> **YOUR OBJECTIVE**
In how many lines of the listing does the string "returns" appear? Give only the number.

> **PROVIDED MATERIAL**
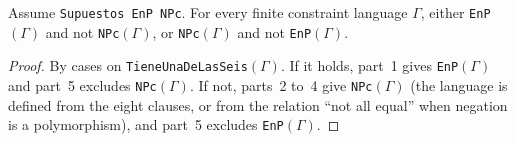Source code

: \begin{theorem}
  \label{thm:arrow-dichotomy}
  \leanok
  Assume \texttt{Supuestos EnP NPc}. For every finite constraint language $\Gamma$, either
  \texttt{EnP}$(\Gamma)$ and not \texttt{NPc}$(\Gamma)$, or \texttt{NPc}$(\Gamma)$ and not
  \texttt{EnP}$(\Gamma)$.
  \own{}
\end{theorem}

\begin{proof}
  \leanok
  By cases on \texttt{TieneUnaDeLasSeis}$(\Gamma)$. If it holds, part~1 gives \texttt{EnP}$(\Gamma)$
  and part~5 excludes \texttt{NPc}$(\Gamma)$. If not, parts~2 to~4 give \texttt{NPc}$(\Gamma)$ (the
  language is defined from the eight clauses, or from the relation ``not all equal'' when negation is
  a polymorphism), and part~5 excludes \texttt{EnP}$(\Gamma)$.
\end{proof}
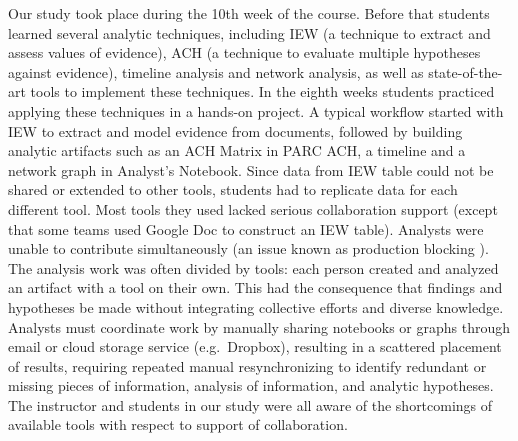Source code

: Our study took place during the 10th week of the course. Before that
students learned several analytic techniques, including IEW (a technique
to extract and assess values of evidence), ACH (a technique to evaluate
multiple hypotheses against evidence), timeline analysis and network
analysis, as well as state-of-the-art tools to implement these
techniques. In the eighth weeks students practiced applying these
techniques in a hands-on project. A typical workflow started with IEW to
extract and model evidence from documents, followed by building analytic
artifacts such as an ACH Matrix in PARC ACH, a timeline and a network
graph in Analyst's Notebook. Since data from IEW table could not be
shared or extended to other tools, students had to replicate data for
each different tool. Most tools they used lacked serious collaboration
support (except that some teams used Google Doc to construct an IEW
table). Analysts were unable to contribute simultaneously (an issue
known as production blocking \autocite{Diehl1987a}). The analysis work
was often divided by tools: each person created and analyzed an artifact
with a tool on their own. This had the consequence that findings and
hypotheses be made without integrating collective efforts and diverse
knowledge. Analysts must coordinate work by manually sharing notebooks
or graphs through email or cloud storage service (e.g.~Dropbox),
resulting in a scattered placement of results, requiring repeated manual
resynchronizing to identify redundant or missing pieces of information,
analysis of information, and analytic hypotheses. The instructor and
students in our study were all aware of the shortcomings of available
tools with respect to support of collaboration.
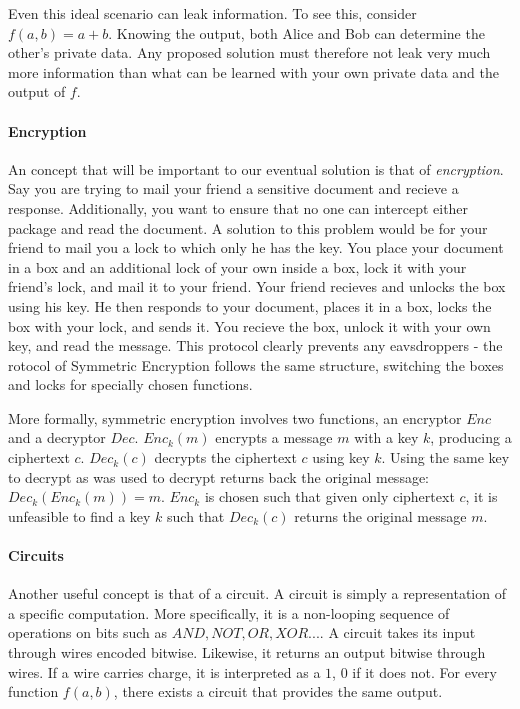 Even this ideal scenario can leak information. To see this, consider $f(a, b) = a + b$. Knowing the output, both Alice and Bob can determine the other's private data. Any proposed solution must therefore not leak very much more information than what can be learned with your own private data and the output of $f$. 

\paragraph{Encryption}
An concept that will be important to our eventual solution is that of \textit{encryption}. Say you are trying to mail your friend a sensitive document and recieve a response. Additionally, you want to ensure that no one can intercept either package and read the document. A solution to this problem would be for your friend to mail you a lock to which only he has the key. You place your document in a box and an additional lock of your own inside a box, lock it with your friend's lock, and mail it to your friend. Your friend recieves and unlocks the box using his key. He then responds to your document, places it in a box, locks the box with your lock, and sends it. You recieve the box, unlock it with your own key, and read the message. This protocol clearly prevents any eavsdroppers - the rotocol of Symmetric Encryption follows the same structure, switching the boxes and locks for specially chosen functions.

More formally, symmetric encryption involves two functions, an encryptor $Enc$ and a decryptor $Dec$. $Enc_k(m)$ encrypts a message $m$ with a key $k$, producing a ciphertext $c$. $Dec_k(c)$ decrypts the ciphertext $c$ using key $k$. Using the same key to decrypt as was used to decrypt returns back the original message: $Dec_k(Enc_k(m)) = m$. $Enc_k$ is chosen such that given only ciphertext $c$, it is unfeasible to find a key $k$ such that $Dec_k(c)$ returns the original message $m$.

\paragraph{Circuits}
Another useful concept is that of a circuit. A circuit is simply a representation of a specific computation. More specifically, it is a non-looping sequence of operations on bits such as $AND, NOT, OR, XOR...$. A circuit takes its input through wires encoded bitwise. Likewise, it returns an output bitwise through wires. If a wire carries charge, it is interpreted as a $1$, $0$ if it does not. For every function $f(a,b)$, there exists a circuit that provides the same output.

> **RESULT**
2